Thank you, will look into that.

Yeah. I would love to do that, and I know that I’m playing with fire by not having a server in a second location. I’m doing offset backups every 24 hours right now. It’s not a “hot spare”, but I can start a new server if needed in under an hour with a VPS provider if needed.

That could be a valid strategy (using vps as failover). But the costs for it will be substantial.

Moving all your data into the cloud for a failover will surely be expensive. (bandwidth is what drives your costs up significantly)

Especially when running your software without hardware redundancy i would highly advise changing some of the software/system architecture to allow parts of the application to fail gracefully (to reduce those pesky cloud charges on failure).

I would prioritise things in the following order:

  • Data safety (You are now responsible for it)

  • Uptime of your storage abstractions. if you don’t have it yet i highly advise not using the vms own storage directly. Because if this fails you will pay big $$$ to get it into a cloud service provider
    Some helpfull suggestions in order:
    (minio, ceph, Riak S2 but i havent used it yet)

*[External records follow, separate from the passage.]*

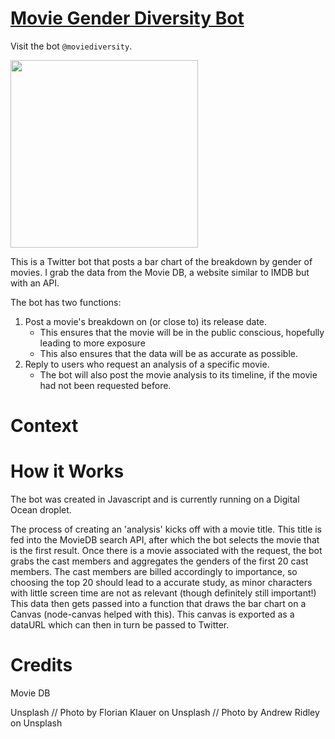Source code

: [Movie Gender Diversity Bot](https://www.twitter.com/moviediversity)
========

Visit the bot `@moviediversity`.

<a href="url"><img src="dunkirk.png" height="300"></a>

This is a Twitter bot that posts a bar chart of the breakdown by gender of movies. I grab the data from the Movie DB, a website similar to IMDB but with an API.

The bot has two functions:
1. Post a movie's breakdown on (or close to) its release date. 
	* This ensures that the movie will be in the public conscious, hopefully leading to more exposure
	* This also ensures that the data will be as accurate as possible.
2. Reply to users who request an analysis of a specific movie.
	* The bot will also post the movie analysis to its timeline, if the movie had not been requested before.

Context
=======


How it Works
============

The bot was created in Javascript and is currently running on a Digital Ocean droplet. 

The process of creating an 'analysis' kicks off with a movie title. This title is fed into the MovieDB search API, after which the bot selects the movie that is the first result. Once there is a movie associated with the request, the bot grabs the cast members and aggregates the genders of the first 20 cast members. The cast members are billed accordingly to importance, so choosing the top 20 should lead to a accurate study, as minor characters with little screen time are not as relevant (though definitely still important!) This data then gets passed into a function that draws the bar chart on a Canvas (node-canvas helped with this). This canvas is exported as a dataURL which can then in turn be passed to Twitter. 

Credits
=======

Movie DB

Unsplash
// Photo by Florian Klauer on Unsplash
// Photo by Andrew Ridley on Unsplash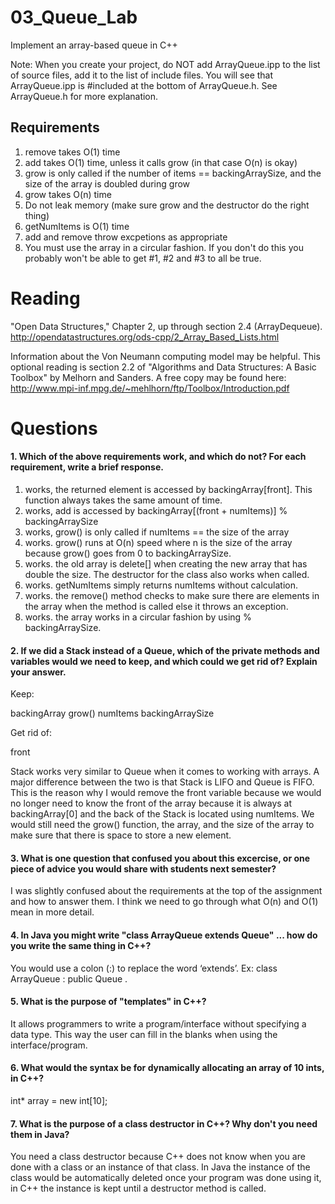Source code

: 03_Queue_Lab
============

Implement an array-based queue in C++

Note: When you create your project, do NOT add ArrayQueue.ipp to the list of source files, add it to the list of include files. You will see that ArrayQueue.ipp is #included at the bottom of ArrayQueue.h. See ArrayQueue.h for more explanation.

Requirements
------------

1. remove takes O(1) time
2. add takes O(1) time, unless it calls grow (in that case O(n) is okay)
3. grow is only called if the number of items == backingArraySize, and the size of the array is doubled during grow
4. grow takes O(n) time
5. Do not leak memory (make sure grow and the destructor do the right thing)
6. getNumItems is O(1) time
7. add and remove throw excpetions as appropriate
8. You must use the array in a circular fashion. If you don't do this you probably won't be able to get #1, #2 and #3 to all be true.

Reading
=======
"Open Data Structures," Chapter 2, up through section 2.4 (ArrayDequeue). http://opendatastructures.org/ods-cpp/2_Array_Based_Lists.html

Information about the Von Neumann computing model may be helpful. This optional reading is section 2.2 of "Algorithms and Data Structures: A Basic Toolbox" by Melhorn and Sanders. A free copy may be found here: http://www.mpi-inf.mpg.de/~mehlhorn/ftp/Toolbox/Introduction.pdf

Questions
=========

#### 1. Which of the above requirements work, and which do not? For each requirement, write a brief response.

1. works, the returned element is accessed by backingArray[front]. This function always takes the same amount of time.
2. works, add is accessed by backingArray[(front + numItems)] % backingArraySize
3. works, grow() is only called if numItems == the size of the array 
4. works. grow() runs at O(n) speed where n is the size of the array because grow() goes from 0 to backingArraySize.
5. works. the old array is delete[] when creating the new array that has double the size. The destructor for the class also works when called. 
6. works. getNumItems simply returns numItems without calculation.
7. works. the remove() method checks to make sure there are elements in the array when the method is called else it throws an exception. 
8. works. the array works in a circular fashion by using % backingArraySize.

#### 2. If we did a Stack instead of a Queue, which of the private methods and variables would we need to keep, and which could we get rid of? Explain your answer.

Keep:

backingArray
grow()
numItems
backingArraySize

Get rid of:

front

Stack works very similar to Queue when it comes to working with arrays. A major difference between the two is that Stack is LIFO and Queue is FIFO. This is the reason why I would remove the front variable because we would no longer need to know the front of the array because it is always at backingArray[0] and the back of the Stack is located using numItems. We would still need the grow() function, the array, and the size of the array to make sure that there is space to store a new element. 

#### 3. What is one question that confused you about this excercise, or one piece of advice you would share with students next semester?

I was slightly confused about the requirements at the top of the assignment and how to answer them. I think we need to go through what O(n) and O(1) mean in more detail.  

#### 4. In Java you might write "class ArrayQueue extends Queue" ... how do you write the same thing in C++?

You would use a colon (:) to replace the word ‘extends’. Ex: class ArrayQueue : public Queue <T>.

#### 5. What is the purpose of "templates" in C++?

It allows programmers to write a program/interface without specifying a data type. This way the user can fill in the blanks when using the interface/program.

#### 6. What would the syntax be for dynamically allocating an array of 10 ints, in C++?

int* array = new int[10];

#### 7. What is the purpose of a class destructor in C++? Why don't you need them in Java?

You need a class destructor because C++ does not know when you are done with a class or an instance of that class. In Java the instance of the class would be automatically deleted once your program was done using it, in C++ the instance is kept until a destructor method is called.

  • Good dns abstractions over any internal network traffic. No more localhost usage ANYWHERE. If anything fails you can fail over to another non local system easily this way. EG db is not called as localhost:3601 but db01.example.com

  • automated failovers and good healthchecks. You do not want to be caught of gaurd a 3 am when something fails. write and test scripts to get things back online when it does fail.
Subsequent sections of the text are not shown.